Skooby Doo and the Holy Ghost


"Zoinks!" says Shaggy, "Like, let's get out of here Skooob!" after hearing about another ghost of the swamp. They were scared. Swamp ghosts are creepy, even when you've encountered a hundred like it before that all turned out to be hoaxes. (Junior Skeptic, The Skooby edition: Vol. 15 No 1 pp 82)

'We're all vulnerable to our hopes and fears. Emotions can mislead anyone, which is why we must follow the evidence.'

Many religions, including Mormons assert that because we feel good about something they are teaching, that it must be true. In fact, the Mormon church teaches that this feeling is actually the Holy Ghost which is personally confirming the truth.

What about the opposite feeling? If we are listening to someone tell us a scary story about the Boogey Man and we feel scared, what truth does this feeling reveal about the facts related in the story itself? If you feel bad about a person because of testimonies given about a man's character, does that prove the man is bad? Do those feelings verify the testimony being born?

If a man sits in front of a 'psychic' and has his fortune read to him like a book of hist life, and his hairs stand up on end on the back of his neck from how close the psychic has come to describing him, does this prove psychic powers, or spiritual powers?

Storytellers rely on pulling readers or listeners into their stories by stirring their emotions. In deed, how many 'fictional' stories of drama, love or war have been read with tears in your eyes at the end of it. Are these tears due to supernatural entities existing to exert their influence and reveal the truth? Or are these tears due to the storytellers ability to pull at our heart strings. Do storytellers understand the human desire to resolve conflict, to be part of community, to love and be loved, to bond with others, to live? Do storytellers use this knowledge to create great fiction that although false, describes truth?

Is it true that even if you know a story is probably bogus, a spooky story is still creepy? The ability to stir emotions does not convert fiction to fact. The only thing that can be counted on when hearing a story that 'moves' you emotionally is your reaction to it. Great fiction helps us understand ourselves better by placing us into situations that we may never encounter naturally. It may inspire us to be better people, and teach us the lessons we need to do so.

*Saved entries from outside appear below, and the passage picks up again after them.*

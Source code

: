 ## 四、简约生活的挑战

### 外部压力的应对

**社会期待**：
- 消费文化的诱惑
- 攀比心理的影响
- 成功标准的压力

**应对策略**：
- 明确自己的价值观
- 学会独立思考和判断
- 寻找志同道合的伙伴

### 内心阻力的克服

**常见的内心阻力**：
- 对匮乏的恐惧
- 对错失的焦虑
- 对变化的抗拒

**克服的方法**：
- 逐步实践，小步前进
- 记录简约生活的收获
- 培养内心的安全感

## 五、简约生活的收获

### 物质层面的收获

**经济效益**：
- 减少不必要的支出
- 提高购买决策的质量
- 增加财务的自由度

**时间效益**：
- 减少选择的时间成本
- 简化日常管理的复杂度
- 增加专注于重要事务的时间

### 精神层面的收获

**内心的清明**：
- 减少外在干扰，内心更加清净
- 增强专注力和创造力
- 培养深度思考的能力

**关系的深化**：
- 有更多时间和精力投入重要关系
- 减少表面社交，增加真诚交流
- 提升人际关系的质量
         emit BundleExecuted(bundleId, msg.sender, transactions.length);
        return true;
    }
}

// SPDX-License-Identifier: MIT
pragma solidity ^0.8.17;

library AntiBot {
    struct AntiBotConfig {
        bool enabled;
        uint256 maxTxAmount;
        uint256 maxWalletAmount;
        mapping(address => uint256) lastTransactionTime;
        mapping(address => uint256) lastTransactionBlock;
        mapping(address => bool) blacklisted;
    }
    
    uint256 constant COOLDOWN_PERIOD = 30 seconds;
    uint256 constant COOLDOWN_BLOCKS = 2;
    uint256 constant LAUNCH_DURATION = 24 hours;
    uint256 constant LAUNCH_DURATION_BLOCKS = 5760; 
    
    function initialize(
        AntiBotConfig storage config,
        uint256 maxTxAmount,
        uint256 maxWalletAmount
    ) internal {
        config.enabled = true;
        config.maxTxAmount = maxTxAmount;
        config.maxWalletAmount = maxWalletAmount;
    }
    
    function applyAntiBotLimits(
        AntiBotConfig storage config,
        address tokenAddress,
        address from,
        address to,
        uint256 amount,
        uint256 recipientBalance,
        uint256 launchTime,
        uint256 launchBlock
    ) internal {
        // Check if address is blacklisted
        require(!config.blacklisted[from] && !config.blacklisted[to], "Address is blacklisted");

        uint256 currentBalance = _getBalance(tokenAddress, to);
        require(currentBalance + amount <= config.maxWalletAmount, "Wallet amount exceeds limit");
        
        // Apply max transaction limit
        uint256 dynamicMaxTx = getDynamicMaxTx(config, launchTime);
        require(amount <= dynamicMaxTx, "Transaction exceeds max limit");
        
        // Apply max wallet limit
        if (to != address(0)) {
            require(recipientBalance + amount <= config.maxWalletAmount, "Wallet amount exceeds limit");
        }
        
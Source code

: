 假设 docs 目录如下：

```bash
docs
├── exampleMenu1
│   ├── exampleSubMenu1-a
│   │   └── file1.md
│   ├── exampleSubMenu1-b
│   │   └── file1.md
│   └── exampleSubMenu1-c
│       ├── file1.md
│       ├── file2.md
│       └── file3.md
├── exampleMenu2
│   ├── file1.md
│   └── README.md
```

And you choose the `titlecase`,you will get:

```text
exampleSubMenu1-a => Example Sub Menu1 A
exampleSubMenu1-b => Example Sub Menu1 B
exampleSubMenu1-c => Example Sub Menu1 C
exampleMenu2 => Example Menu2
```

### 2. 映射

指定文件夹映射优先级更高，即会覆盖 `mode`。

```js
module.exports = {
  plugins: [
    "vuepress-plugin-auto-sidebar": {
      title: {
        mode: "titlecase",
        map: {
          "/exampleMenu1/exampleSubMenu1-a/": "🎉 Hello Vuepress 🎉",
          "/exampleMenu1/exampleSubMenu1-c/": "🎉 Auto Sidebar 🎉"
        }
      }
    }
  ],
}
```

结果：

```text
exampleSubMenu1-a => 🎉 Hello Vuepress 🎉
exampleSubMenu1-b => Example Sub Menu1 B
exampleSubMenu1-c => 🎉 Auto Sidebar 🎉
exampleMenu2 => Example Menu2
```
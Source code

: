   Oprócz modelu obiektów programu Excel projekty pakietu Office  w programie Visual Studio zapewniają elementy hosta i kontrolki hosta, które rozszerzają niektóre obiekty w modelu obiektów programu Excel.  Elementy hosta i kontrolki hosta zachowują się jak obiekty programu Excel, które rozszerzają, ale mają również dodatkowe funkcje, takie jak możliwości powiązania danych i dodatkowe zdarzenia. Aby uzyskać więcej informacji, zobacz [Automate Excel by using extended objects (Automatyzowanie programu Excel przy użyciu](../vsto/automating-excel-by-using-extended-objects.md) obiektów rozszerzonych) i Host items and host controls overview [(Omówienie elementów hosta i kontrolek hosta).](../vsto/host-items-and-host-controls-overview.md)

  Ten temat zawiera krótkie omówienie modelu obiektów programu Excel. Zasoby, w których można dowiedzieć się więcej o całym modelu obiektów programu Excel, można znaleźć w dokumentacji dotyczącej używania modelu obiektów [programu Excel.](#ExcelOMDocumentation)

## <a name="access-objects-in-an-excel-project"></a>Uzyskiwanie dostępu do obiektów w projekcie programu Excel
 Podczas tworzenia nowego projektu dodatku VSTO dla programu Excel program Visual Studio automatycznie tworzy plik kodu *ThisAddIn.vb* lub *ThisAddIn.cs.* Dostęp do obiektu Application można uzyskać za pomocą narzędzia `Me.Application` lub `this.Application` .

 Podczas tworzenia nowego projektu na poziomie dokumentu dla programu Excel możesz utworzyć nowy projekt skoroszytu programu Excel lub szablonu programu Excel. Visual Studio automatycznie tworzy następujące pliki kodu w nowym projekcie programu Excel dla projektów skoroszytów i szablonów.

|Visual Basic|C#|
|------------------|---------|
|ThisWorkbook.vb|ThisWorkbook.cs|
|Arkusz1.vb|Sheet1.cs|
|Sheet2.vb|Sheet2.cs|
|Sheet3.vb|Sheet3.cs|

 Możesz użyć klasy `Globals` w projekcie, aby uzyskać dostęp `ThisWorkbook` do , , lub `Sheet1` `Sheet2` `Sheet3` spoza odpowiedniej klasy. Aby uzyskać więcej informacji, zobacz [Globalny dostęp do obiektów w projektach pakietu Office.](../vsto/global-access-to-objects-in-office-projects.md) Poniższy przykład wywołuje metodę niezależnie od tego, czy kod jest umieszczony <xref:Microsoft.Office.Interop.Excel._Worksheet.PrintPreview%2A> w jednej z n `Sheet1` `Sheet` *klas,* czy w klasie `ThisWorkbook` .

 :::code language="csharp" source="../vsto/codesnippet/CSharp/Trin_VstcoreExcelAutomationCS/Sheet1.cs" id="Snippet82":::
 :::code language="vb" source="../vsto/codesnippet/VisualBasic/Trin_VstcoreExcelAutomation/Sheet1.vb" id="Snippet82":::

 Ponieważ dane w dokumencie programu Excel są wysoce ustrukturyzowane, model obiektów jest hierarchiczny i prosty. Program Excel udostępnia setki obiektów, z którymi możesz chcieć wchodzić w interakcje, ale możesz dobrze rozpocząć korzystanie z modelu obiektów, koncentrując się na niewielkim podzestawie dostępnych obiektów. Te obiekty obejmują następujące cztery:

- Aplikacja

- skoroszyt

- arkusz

When we begin to understand that fiction is fiction, and that there is no sacred, absolute knowledge of the truth held in any book, then we begin to understand its power. Salman Rushdie believed that the novel held the most possibility to offer humans that kind of transcendence that Religions seek to provide through indoctrination and Dogma.

Instead of looking for the answers in the supernatural, I'd like us to consider the possibility that the answers lie with each other. If we could possibly understand and allow ourselves, and our beliefs the possibility of fallibility, then each question isn't met as a a source of treason to the group, but as a source of community to achieve a more open society.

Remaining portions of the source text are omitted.